Dataset entries
▽

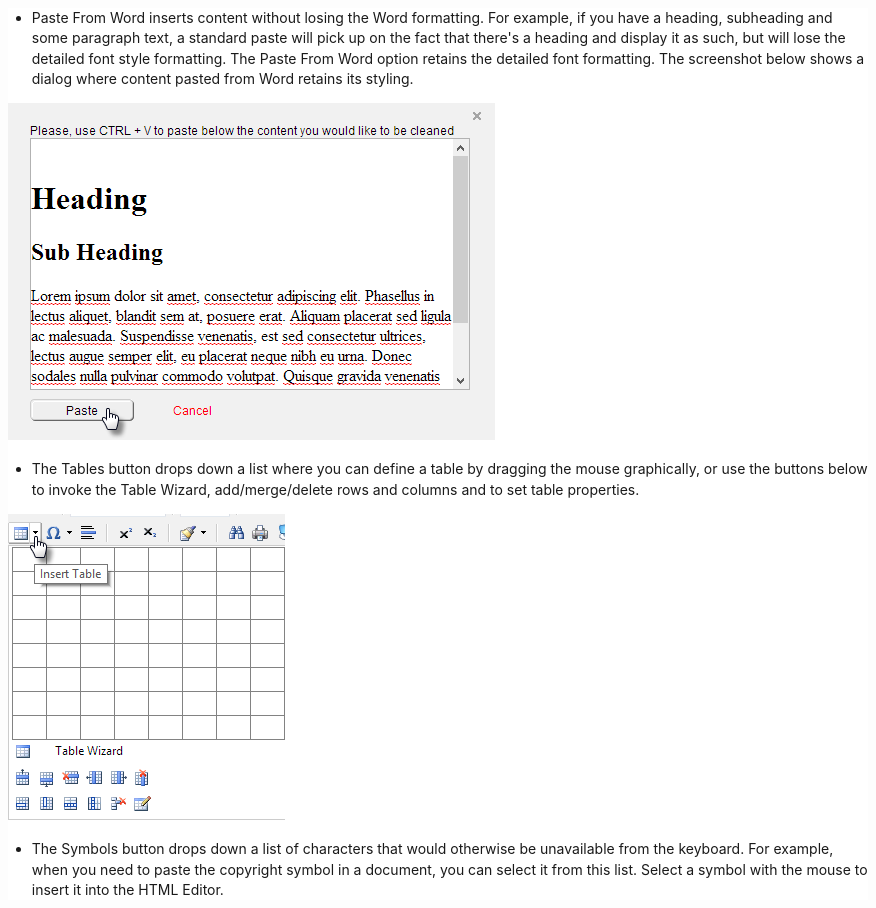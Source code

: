 -   Paste From Word inserts content without losing the Word formatting.
    For example, if you have a heading, subheading and some paragraph
    text, a standard paste will pick up on the fact that there\'s a
    heading and display it as such, but will lose the detailed font
    style formatting. The Paste From Word option retains the detailed
    font formatting. The screenshot below shows a dialog where content
    pasted from Word retains its styling.

![](../media/image91.png)

-   The Tables button drops down a list where you can define a table by
    dragging the mouse graphically, or use the buttons below to invoke
    the Table Wizard, add/merge/delete rows and columns and to set table
    properties.

![](../media/image93.png)

-   The Symbols button drops down a list of characters that would
    otherwise be unavailable from the keyboard. For example, when you
    need to paste the copyright symbol in a document, you can select it from this list.
    Select a symbol with the mouse to insert it into the HTML Editor.
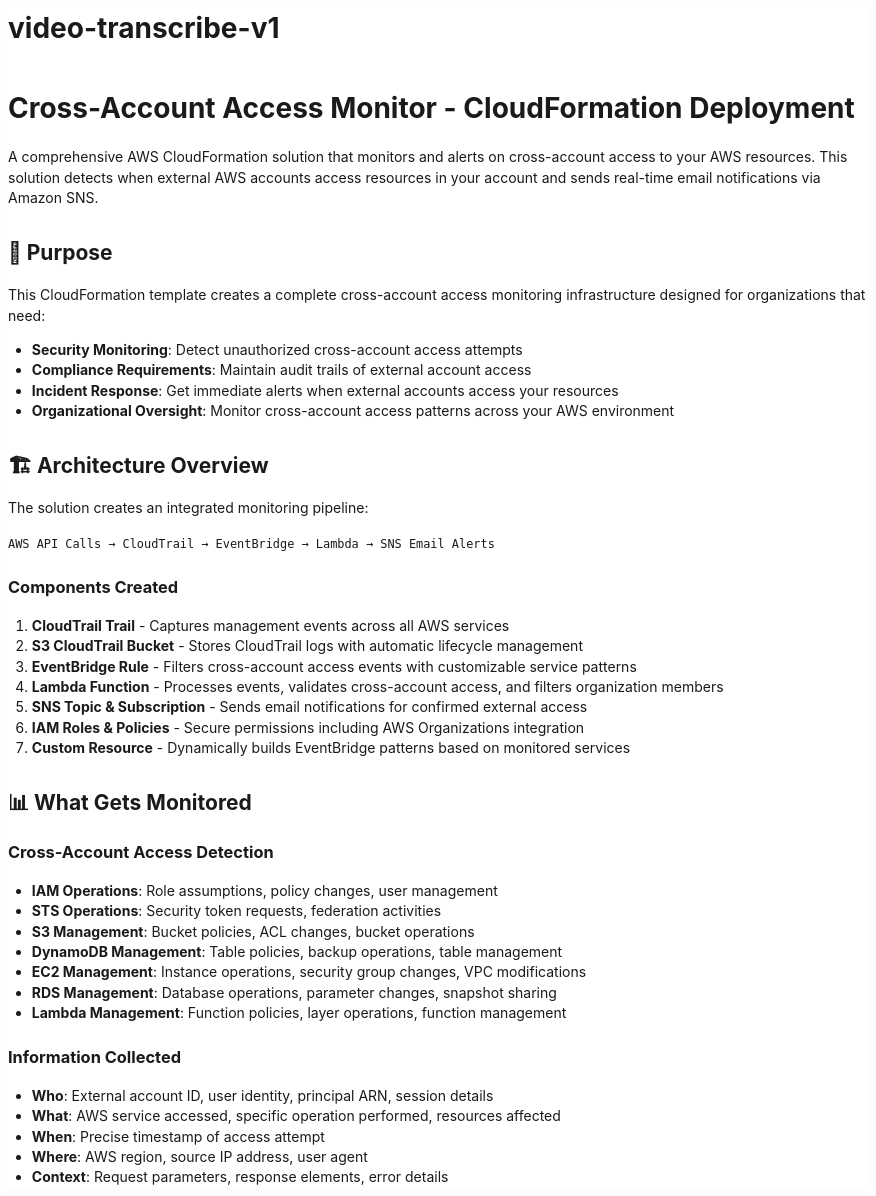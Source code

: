 # video-transcribe-v1

# Cross-Account Access Monitor - CloudFormation Deployment

A comprehensive AWS CloudFormation solution that monitors and alerts on cross-account access to your AWS resources. This solution detects when external AWS accounts access resources in your account and sends real-time email notifications via Amazon SNS.

## 🎯 Purpose

This CloudFormation template creates a complete cross-account access monitoring infrastructure designed for organizations that need:

- **Security Monitoring**: Detect unauthorized cross-account access attempts
- **Compliance Requirements**: Maintain audit trails of external account access
- **Incident Response**: Get immediate alerts when external accounts access your resources
- **Organizational Oversight**: Monitor cross-account access patterns across your AWS environment

## 🏗️ Architecture Overview

The solution creates an integrated monitoring pipeline:

```
AWS API Calls → CloudTrail → EventBridge → Lambda → SNS Email Alerts
```

### Components Created

1. **CloudTrail Trail** - Captures management events across all AWS services
2. **S3 CloudTrail Bucket** - Stores CloudTrail logs with automatic lifecycle management
3. **EventBridge Rule** - Filters cross-account access events with customizable service patterns
4. **Lambda Function** - Processes events, validates cross-account access, and filters organization members
5. **SNS Topic & Subscription** - Sends email notifications for confirmed external access
6. **IAM Roles & Policies** - Secure permissions including AWS Organizations integration
7. **Custom Resource** - Dynamically builds EventBridge patterns based on monitored services

## 📊 What Gets Monitored

### Cross-Account Access Detection
- **IAM Operations**: Role assumptions, policy changes, user management
- **STS Operations**: Security token requests, federation activities
- **S3 Management**: Bucket policies, ACL changes, bucket operations
- **DynamoDB Management**: Table policies, backup operations, table management
- **EC2 Management**: Instance operations, security group changes, VPC modifications
- **RDS Management**: Database operations, parameter changes, snapshot sharing
- **Lambda Management**: Function policies, layer operations, function management

### Information Collected
- **Who**: External account ID, user identity, principal ARN, session details
- **What**: AWS service accessed, specific operation performed, resources affected
- **When**: Precise timestamp of access attempt
- **Where**: AWS region, source IP address, user agent
- **Context**: Request parameters, response elements, error details
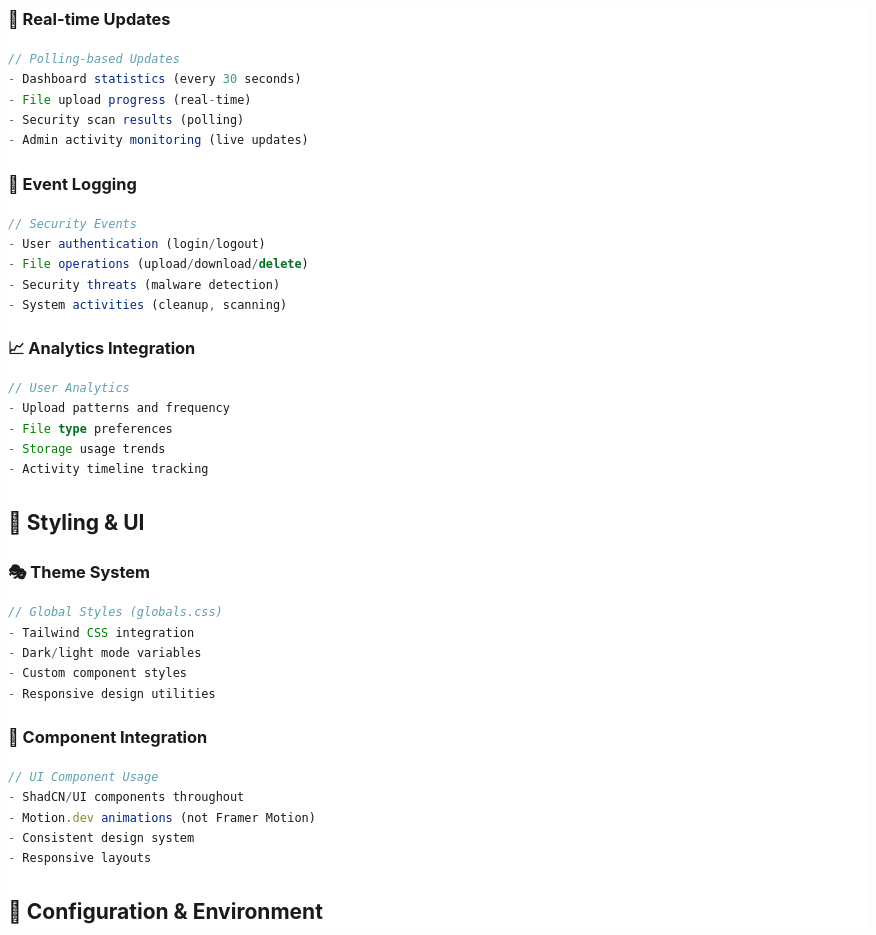 ### 🔄 Real-time Updates

```typescript
// Polling-based Updates
- Dashboard statistics (every 30 seconds)
- File upload progress (real-time)
- Security scan results (polling)
- Admin activity monitoring (live updates)
```

### 📝 Event Logging

```typescript
// Security Events
- User authentication (login/logout)
- File operations (upload/download/delete)
- Security threats (malware detection)
- System activities (cleanup, scanning)
```

### 📈 Analytics Integration

```typescript
// User Analytics
- Upload patterns and frequency
- File type preferences
- Storage usage trends
- Activity timeline tracking
```

## 🎨 Styling & UI

### 🎭 Theme System

```typescript
// Global Styles (globals.css)
- Tailwind CSS integration
- Dark/light mode variables
- Custom component styles
- Responsive design utilities
```

### 🎨 Component Integration

```typescript
// UI Component Usage
- ShadCN/UI components throughout
- Motion.dev animations (not Framer Motion)
- Consistent design system
- Responsive layouts
```

## 🔧 Configuration & Environment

△

▸ **Task item**: If a line above holds the string "Analytics", copy it out.

▸ **Output**:
### 📈 Analytics Integration
// User Analytics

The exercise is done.